However, for Chuck to break even, BETZ only needs to reach $30.35—an $0.18 jump from the current price. If BETZ were to hit $31.35, Chuck’s profit would be near $100.

Buying a Put 🐻

Let’s pretend Kathy and Chuck are now interested in buying puts on BETZ, which is again trading at $30.17.

Twice bitten but never shy, Kathy buys an OTM put with a strike of $29. Since the premium cost $45 (.45 x 100), BETZ would need to fall to $28.55 for Kathy to break even on her investment. However, if BETZ dropped to $27.74, Kathy would profit more than $80. In the unlikely event that BETZ plummeted to zero, Kathy would reach her maximum profit of $2,855.

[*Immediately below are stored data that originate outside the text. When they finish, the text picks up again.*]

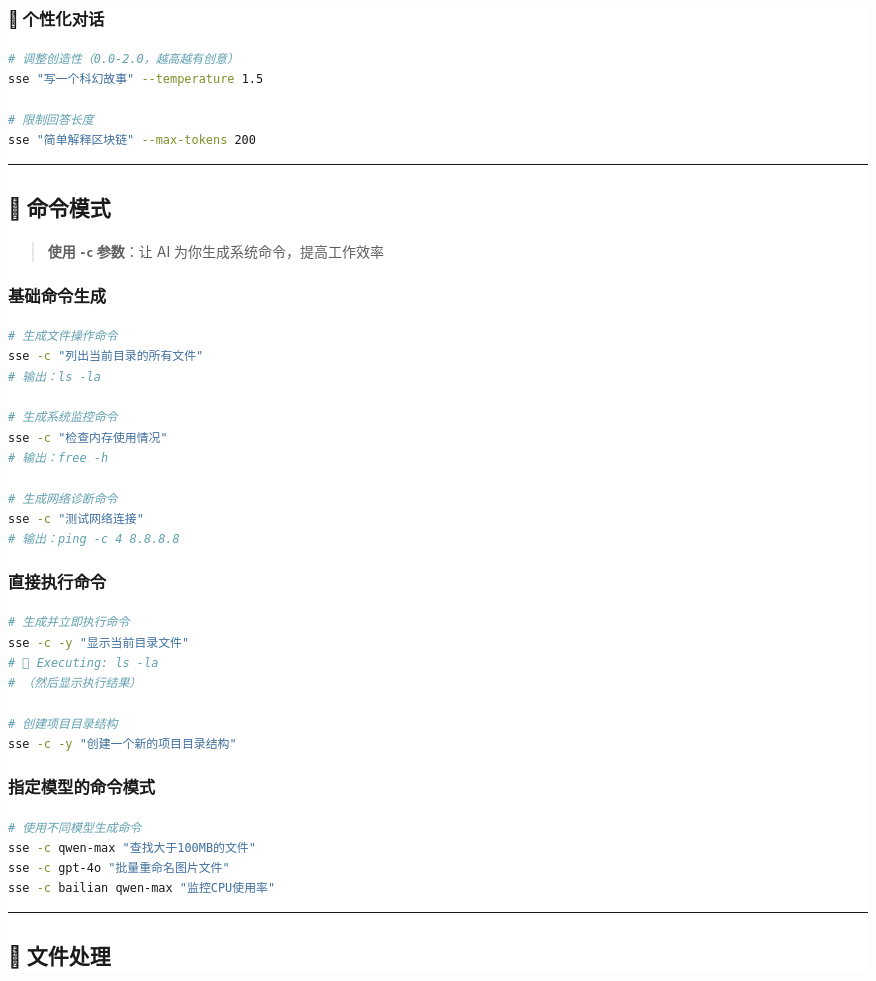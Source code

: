 ### 🎨 个性化对话
```bash
# 调整创造性（0.0-2.0，越高越有创意）
sse "写一个科幻故事" --temperature 1.5

# 限制回答长度
sse "简单解释区块链" --max-tokens 200
```

---

## 🔧 命令模式

> **使用 `-c` 参数**：让 AI 为你生成系统命令，提高工作效率

### 基础命令生成
```bash
# 生成文件操作命令
sse -c "列出当前目录的所有文件"
# 输出：ls -la

# 生成系统监控命令
sse -c "检查内存使用情况"
# 输出：free -h

# 生成网络诊断命令
sse -c "测试网络连接"
# 输出：ping -c 4 8.8.8.8
```

### 直接执行命令
```bash
# 生成并立即执行命令
sse -c -y "显示当前目录文件"
# 🚀 Executing: ls -la
# （然后显示执行结果）

# 创建项目目录结构
sse -c -y "创建一个新的项目目录结构"
```

### 指定模型的命令模式
```bash
# 使用不同模型生成命令
sse -c qwen-max "查找大于100MB的文件"
sse -c gpt-4o "批量重命名图片文件"
sse -c bailian qwen-max "监控CPU使用率"
```

---

## 📁 文件处理
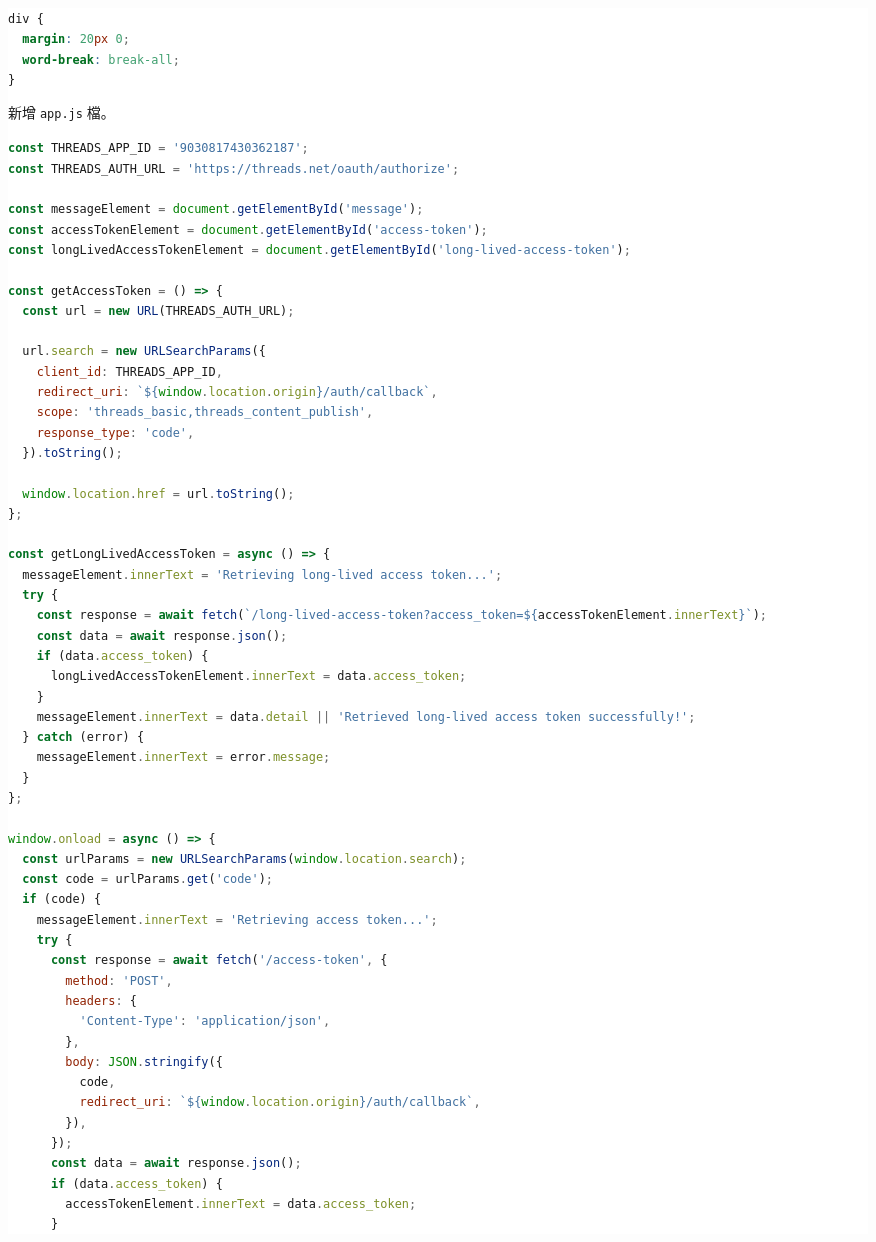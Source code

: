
 ```css
div {
  margin: 20px 0;
  word-break: break-all;
}
```

新增 `app.js` 檔。

```js
const THREADS_APP_ID = '9030817430362187';
const THREADS_AUTH_URL = 'https://threads.net/oauth/authorize';

const messageElement = document.getElementById('message');
const accessTokenElement = document.getElementById('access-token');
const longLivedAccessTokenElement = document.getElementById('long-lived-access-token');

const getAccessToken = () => {
  const url = new URL(THREADS_AUTH_URL);

  url.search = new URLSearchParams({
    client_id: THREADS_APP_ID,
    redirect_uri: `${window.location.origin}/auth/callback`,
    scope: 'threads_basic,threads_content_publish',
    response_type: 'code',
  }).toString();

  window.location.href = url.toString();
};

const getLongLivedAccessToken = async () => {
  messageElement.innerText = 'Retrieving long-lived access token...';
  try {
    const response = await fetch(`/long-lived-access-token?access_token=${accessTokenElement.innerText}`);
    const data = await response.json();
    if (data.access_token) {
      longLivedAccessTokenElement.innerText = data.access_token;
    }
    messageElement.innerText = data.detail || 'Retrieved long-lived access token successfully!';
  } catch (error) {
    messageElement.innerText = error.message;
  }
};

window.onload = async () => {
  const urlParams = new URLSearchParams(window.location.search);
  const code = urlParams.get('code');
  if (code) {
    messageElement.innerText = 'Retrieving access token...';
    try {
      const response = await fetch('/access-token', {
        method: 'POST',
        headers: {
          'Content-Type': 'application/json',
        },
        body: JSON.stringify({
          code,
          redirect_uri: `${window.location.origin}/auth/callback`,
        }),
      });
      const data = await response.json();
      if (data.access_token) {
        accessTokenElement.innerText = data.access_token;
      }
```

On the other hand, chary Chuck buys an ITM put with a strike of $33. The premium is a hefty $300, but BETZ would only need to fall to $30 for Chuck to break even and $29 for Chuck to profit more than $100. In the unlikely event BETZ hit zero, Chuck would reach his maximum profit of $3,000. 

Writing a Covered Call ✍️

Since Kathy and Chuck each own 100 shares of BETZ and believe, just as Michael Burry thinks TSLA will crash, the stock will fall like a flower pot from a second-story window, they decide to write June calls and rake in the premium dough. Furthermore, even though Kathy takes more significant risks than Chuck, neither wants their call options to be exercised and lose their shares for less than the market price. 

Kathy writes a call with a strike of $30, which is barely ITM but enough to earn her a fat-cat premium of $105. Chuck writes an OTM call with a strike of $31, for which he retrieves a $60 premium. As long as BETZ is below Kat’s and Chuck’s strike prices, they’ll keep the premiums they received.

However, if BETZ blitzed to $31.65 and the options were exercised, Kathy and Chuck would have to sell their shares at the strike price of their contracts. As a result, Kathy would lose $60, and Chuck would lose $5. 

To calculate their losses, subtract the difference between BETZ’s current trading price and the strike price (multiplied by 100) from the premium received. 

Kathy:  105 – 165= -60

Chuck: 60 – 65= -5 

What Will Happen if I Pick a Wrong Strike Price? 👇

When a trader buys an option and chooses the wrong strike price, they will lose the premium they paid for the option. And while options are cheaper the further out of the money they are, they are more likely to expire without value and leave the trader with nothing except the need for an umbrella and a better options strategy.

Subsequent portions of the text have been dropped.